Students and faculty analyze racial tension
FMU and the African-American Faculty and Staff Coalition (AAFSC) held a joint event at noon on Oct. 9 at the Performing Arts Center (PAC) in downtown Florence to discuss the prevalence and differences of microaggressions and macroaggressions. This was the first in a series of four panels to be held at the PAC titled “Cultural Conversations.”
Kayla Duncan, the assistant director of the Counseling and Testing Center at FMU, an active member of the AAFSC and the chair of the new cultural committee within the AAFSC, is the creator of the cultural conversation.
“After being home with everything, and after the death of George Floyd, I was involved with some of the marches here in Florence because I just felt really passionately,” Duncan said. “I just felt like I really needed to be involved in something.”
Duncan, after gathering her thoughts and planning, started communicating with people within the school and the community to try and put her plans in motion.
“I reached out to the president, Linda Sullen, of the AAFSC,” Duncan said. “I said, ‘Hey, I feel passionately that Francis Marion should be involved in some of the race-relation talks here in Florence because I feel like we have a reputation of being at the forefront of some of that stuff and I don’t see any other universities taking a strong role in that yet.’”
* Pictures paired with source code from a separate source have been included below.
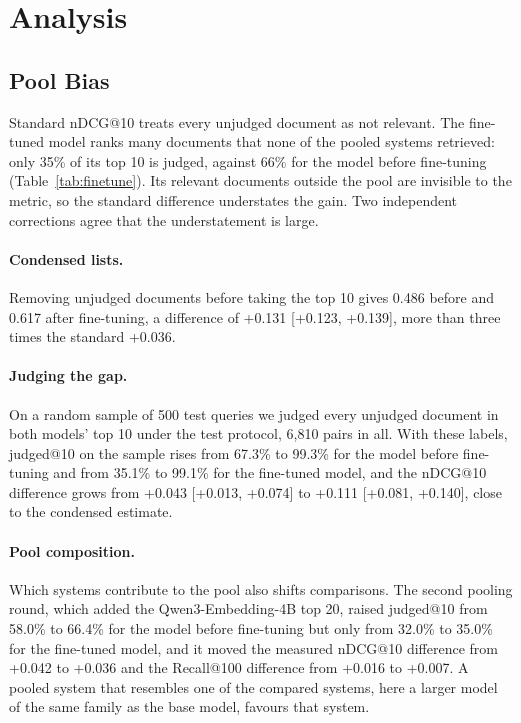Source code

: \section{Analysis}
\label{sec:analysis}

\subsection{Pool Bias}
\label{sec:poolbias}

Standard nDCG@10 treats every unjudged document as not relevant. The fine-tuned model ranks many documents that none of the pooled systems retrieved: only 35\% of its top 10 is judged, against 66\% for the model before fine-tuning (Table~\ref{tab:finetune}). Its relevant documents outside the pool are invisible to the metric, so the standard difference understates the gain. Two independent corrections agree that the understatement is large.

\paragraph{Condensed lists.} Removing unjudged documents before taking the top 10 gives 0.486 before and 0.617 after fine-tuning, a difference of +0.131 [+0.123, +0.139], more than three times the standard +0.036.

\paragraph{Judging the gap.} On a random sample of 500 test queries we judged every unjudged document in both models' top 10 under the test protocol, 6,810 pairs in all. With these labels, judged@10 on the sample rises from 67.3\% to 99.3\% for the model before fine-tuning and from 35.1\% to 99.1\% for the fine-tuned model, and the nDCG@10 difference grows from +0.043 [+0.013, +0.074] to +0.111 [+0.081, +0.140], close to the condensed estimate.

\paragraph{Pool composition.} Which systems contribute to the pool also shifts comparisons. The second pooling round, which added the Qwen3-Embedding-4B top 20, raised judged@10 from 58.0\% to 66.4\% for the model before fine-tuning but only from 32.0\% to 35.0\% for the fine-tuned model, and it moved the measured nDCG@10 difference from +0.042 to +0.036 and the Recall@100 difference from +0.016 to +0.007. A pooled system that resembles one of the compared systems, here a larger model of the same family as the base model, favours that system.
After her talk with Sullen, Duncan and Sullen both went to FMU President Fred Carter to present their ideas. There were plans to work within the school and within the community through training, panels and outreach programs. As a whole, they just wanted to bring these crucial conversations into the community.
“I wanted to expand the conversation from a global one to a community one because that is really how change happens,” Duncan said. “This is an important way to have a conversation everyone is already having, but give people necessary, informative, positive information about how to integrate things into their daily lives they don’t have words for.”
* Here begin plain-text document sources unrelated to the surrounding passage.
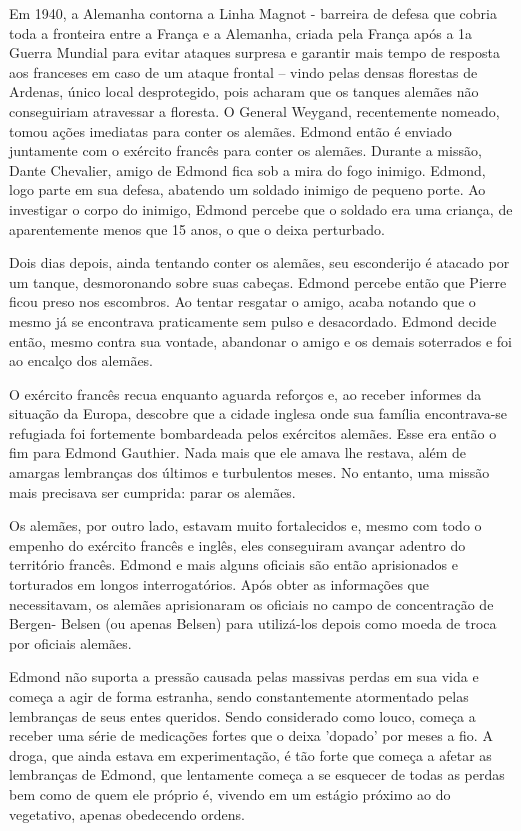 \documentclass[12pt]{article}
\begin{document}
    Em 1940, a Alemanha contorna a Linha Magnot - barreira de defesa que cobria toda a fronteira entre a França e a Alemanha, criada pela França após a 1a Guerra Mundial para evitar ataques surpresa e garantir mais tempo de resposta aos franceses em caso de um ataque frontal – vindo pelas densas florestas de Ardenas, único local desprotegido, pois acharam que os tanques alemães não conseguiriam atravessar a floresta. O General Weygand, recentemente nomeado, tomou ações imediatas para conter os alemães. Edmond então é enviado juntamente com o exército francês para conter os alemães. Durante a missão, Dante Chevalier, amigo de Edmond fica sob a mira do fogo inimigo. Edmond, logo parte em sua defesa, abatendo um soldado inimigo de pequeno porte. Ao investigar o corpo do inimigo, Edmond percebe que o soldado era uma criança, de aparentemente menos que 15 anos, o que o deixa perturbado. 
    
    Dois dias depois, ainda tentando conter os alemães, seu esconderijo é atacado por um tanque, desmoronando sobre suas cabeças. Edmond percebe então que Pierre ficou preso nos escombros. Ao tentar resgatar o amigo, acaba notando que o mesmo já se encontrava praticamente sem pulso e desacordado. Edmond decide então, mesmo contra sua vontade, abandonar o amigo e os demais soterrados e foi ao encalço dos alemães.
    
    O exército francês recua enquanto aguarda reforços e, ao receber informes da situação da Europa, descobre que a cidade inglesa onde sua família encontrava-se refugiada foi fortemente bombardeada pelos exércitos alemães. Esse era então o fim para Edmond Gauthier. Nada mais que ele amava lhe restava, além de amargas lembranças dos últimos e turbulentos meses. No entanto, uma missão mais precisava ser cumprida: parar os alemães.
    
    Os alemães, por outro lado, estavam muito fortalecidos e, mesmo com todo o empenho do exército francês e inglês, eles conseguiram avançar adentro do território francês. Edmond e mais alguns oficiais são então aprisionados e torturados em longos interrogatórios. Após obter as informações que necessitavam, os alemães aprisionaram os oficiais no campo de concentração de Bergen- Belsen (ou apenas Belsen) para utilizá-los depois como moeda de troca por oficiais alemães.
    
    Edmond não suporta a pressão causada pelas massivas perdas em sua vida e começa a agir de forma estranha, sendo constantemente atormentado pelas lembranças de seus entes queridos. Sendo considerado como louco, começa a receber uma série de medicações fortes que o deixa 'dopado' por meses a fio. A droga, que ainda estava em experimentação,  é tão forte que começa a afetar as lembranças de Edmond, que lentamente começa a se esquecer de todas as perdas bem como de quem ele próprio é, vivendo em um estágio próximo ao do vegetativo, apenas obedecendo ordens.
    
\end{document}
With help from Carter, the AAFSC, various professors and the staff of the PAC, planning for the cultural conversations was put into motion.
“We all worked together to make it seamless,” Duncan said. “We also allowed it to be virtual; it was so important to us to honor people’s concerns with social distancing and the pandemic. It gave the option for people who needed to watch it online to replay it afterward.”
This first event was hosted by the recently retired chair of psychology at FMU, Will Wattles. As the recipient of the AAFSC Diversity Award in 2016 and the creator of a racial diversity course at FMU that allowed civil discourse between students of different races and educated them on racial issues, Wattles was asked to be the first keynote speaker.
“I guess somebody said, ‘Maybe we can get Will Wattles to do the first one,’” Wattles said. “I don’t actually know though, because I was up in Maine.”
Wattles took over the panel and compiled research on microaggressions and macroaggressions into a presentation.
“The main topic was microaggressions,” Wattles said. “As I was finding those examples, it helped me to realize just how omnipresent it really is.”
In his presentation, Wattles gave countless examples of microaggressions and macroaggressions in various contexts in life to show how pervasive the issue truly is. He even admitted his own lack of understanding of the issue.
“We just can’t know that,” Wattles said. “White people just don’t understand what it’s like to go through it.”
And that is the goal of the cultural conversations—to open the mind and educate people to help them better understand race relations and the issues that manifest in society.
The PAC held the second cultural conversation at noon on Nov. 6 titled “Changes in African-American race relations in Florence over-time and how to create an inclusive environment for people of color.” And the PAC will host the next two conversations in the spring of 2021. The dates and times for the next “Cultural Conversations” have already been announced on FMU’s website.